Work task:
If an entry holds a picture, leave that picture out. Give everything else again exactly.

Dataset entries:
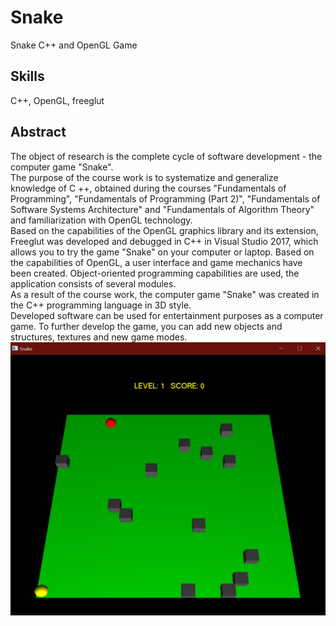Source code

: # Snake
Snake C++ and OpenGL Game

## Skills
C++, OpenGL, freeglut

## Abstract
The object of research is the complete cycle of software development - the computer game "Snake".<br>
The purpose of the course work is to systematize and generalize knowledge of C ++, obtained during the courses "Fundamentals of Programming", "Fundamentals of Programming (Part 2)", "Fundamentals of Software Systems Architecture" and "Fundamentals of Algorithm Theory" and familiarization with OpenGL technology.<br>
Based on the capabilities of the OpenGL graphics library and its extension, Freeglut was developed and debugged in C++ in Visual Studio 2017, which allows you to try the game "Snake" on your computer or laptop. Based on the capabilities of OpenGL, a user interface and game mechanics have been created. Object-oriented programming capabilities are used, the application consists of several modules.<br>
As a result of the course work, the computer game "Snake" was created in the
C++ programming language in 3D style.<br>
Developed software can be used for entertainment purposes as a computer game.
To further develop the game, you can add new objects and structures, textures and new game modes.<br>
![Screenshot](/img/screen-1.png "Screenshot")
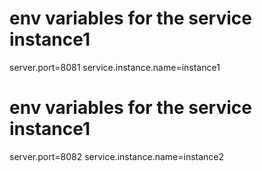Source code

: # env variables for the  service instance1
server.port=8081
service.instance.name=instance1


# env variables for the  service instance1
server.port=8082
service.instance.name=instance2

Expected answer:
Source code

: # Snake
Snake C++ and OpenGL Game

## Skills
C++, OpenGL, freeglut

## Abstract
The object of research is the complete cycle of software development - the computer game "Snake".<br>
The purpose of the course work is to systematize and generalize knowledge of C ++, obtained during the courses "Fundamentals of Programming", "Fundamentals of Programming (Part 2)", "Fundamentals of Software Systems Architecture" and "Fundamentals of Algorithm Theory" and familiarization with OpenGL technology.<br>
Based on the capabilities of the OpenGL graphics library and its extension, Freeglut was developed and debugged in C++ in Visual Studio 2017, which allows you to try the game "Snake" on your computer or laptop. Based on the capabilities of OpenGL, a user interface and game mechanics have been created. Object-oriented programming capabilities are used, the application consists of several modules.<br>
As a result of the course work, the computer game "Snake" was created in the
C++ programming language in 3D style.<br>
Developed software can be used for entertainment purposes as a computer game.
To further develop the game, you can add new objects and structures, textures and new game modes.<br>
![Screenshot](/img/screen-1.png "Screenshot")
Source code

: # env variables for the  service instance1
server.port=8081
service.instance.name=instance1


# env variables for the  service instance1
server.port=8082
service.instance.name=instance2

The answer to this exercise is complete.